Connecting to a wireless network
Wireless technology transfers data across radio waves instead of wires. Your computer may be
equipped with one or more of the following wireless devices:
Wireless local area network (WLAN) device—Connects the computer to wireless local area
networks (commonly referred to as Wi-Fi networks, wireless LANs, or WLANs) in corporate
offices, your home, and public places such as airports, restaurants, coffee shops, hotels, and
universities. In a WLAN, the mobile wireless device in your computer communicates with a
wireless router or a wireless access point.
Bluetooth device (select models only)—Creates a personal area network (PAN) to connect to
other Bluetooth-enabled devices such as computers, phones, printers, headsets, speakers, and
cameras. In a PAN, each device communicates directly with other devices, and devices must be
relatively close together—typically within 10 meters (approximately 33 feet) of each other.

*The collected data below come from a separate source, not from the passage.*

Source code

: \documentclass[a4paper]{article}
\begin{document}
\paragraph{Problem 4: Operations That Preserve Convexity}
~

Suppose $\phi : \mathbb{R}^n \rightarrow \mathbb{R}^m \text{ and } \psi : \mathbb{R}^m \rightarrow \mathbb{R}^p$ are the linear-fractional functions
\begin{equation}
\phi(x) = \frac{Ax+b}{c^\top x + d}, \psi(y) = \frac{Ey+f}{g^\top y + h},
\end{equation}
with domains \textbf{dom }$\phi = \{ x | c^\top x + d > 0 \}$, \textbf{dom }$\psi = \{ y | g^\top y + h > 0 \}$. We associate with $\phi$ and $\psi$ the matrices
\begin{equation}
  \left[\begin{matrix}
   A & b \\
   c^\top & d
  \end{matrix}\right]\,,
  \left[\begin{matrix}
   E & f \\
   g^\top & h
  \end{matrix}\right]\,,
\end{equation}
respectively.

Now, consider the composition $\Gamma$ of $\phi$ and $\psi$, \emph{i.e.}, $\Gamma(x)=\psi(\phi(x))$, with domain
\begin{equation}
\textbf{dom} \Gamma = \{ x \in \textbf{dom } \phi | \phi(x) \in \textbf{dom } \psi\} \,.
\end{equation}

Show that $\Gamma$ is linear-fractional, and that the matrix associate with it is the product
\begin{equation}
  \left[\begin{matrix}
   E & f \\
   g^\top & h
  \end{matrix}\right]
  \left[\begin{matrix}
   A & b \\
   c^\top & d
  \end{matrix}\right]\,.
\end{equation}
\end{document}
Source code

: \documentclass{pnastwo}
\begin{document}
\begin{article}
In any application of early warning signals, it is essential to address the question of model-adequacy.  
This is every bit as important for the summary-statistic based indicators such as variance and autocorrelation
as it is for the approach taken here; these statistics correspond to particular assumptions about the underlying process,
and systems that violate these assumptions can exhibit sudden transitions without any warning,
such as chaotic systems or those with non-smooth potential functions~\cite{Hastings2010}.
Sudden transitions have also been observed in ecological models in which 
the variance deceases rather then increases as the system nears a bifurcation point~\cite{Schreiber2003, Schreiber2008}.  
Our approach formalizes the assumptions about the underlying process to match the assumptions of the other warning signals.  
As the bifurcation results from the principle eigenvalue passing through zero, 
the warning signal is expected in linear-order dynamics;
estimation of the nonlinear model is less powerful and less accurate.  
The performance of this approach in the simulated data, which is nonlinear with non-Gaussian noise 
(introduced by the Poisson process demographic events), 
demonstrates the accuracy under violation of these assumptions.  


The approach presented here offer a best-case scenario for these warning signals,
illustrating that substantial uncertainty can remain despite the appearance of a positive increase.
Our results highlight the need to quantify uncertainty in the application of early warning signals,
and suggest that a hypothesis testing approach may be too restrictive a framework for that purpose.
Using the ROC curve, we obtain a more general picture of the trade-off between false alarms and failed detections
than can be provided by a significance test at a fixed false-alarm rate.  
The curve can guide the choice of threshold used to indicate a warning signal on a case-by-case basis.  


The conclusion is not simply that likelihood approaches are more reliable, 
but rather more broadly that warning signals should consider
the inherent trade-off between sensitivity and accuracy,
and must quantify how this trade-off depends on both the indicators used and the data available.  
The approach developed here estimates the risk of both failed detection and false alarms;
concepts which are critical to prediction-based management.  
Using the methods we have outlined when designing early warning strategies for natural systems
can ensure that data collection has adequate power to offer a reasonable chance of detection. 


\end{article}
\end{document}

For more information about wireless technology, the Internet, and networking, see the information
and website links provided in Help and Support. From the Start screen, type
help
, and then select
Help and Support
.
Using the wireless controls
You can control the wireless devices in your computer using one or more of these features:
Wireless button, wireless switch, wireless key, or airplane mode key (referred to in this chapter
as the wireless button) (select models only)
Operating system controls
Using the wireless button
The computer has a wireless button, one or more wireless devices, and, on select models, one or two
wireless lights. All the wireless devices on your computer are enabled at the factory, and if your
computer has a wireless light, the wireless light is on (white) when you turn on the computer.
The wireless light indicates the overall power state of your wireless devices, not the status of
individual devices. If the wireless light is white, at least one wireless device is on. If the wireless light
is off, all wireless devices are off.
NOTE:
On some models, the wireless light is amber when all wireless devices are off.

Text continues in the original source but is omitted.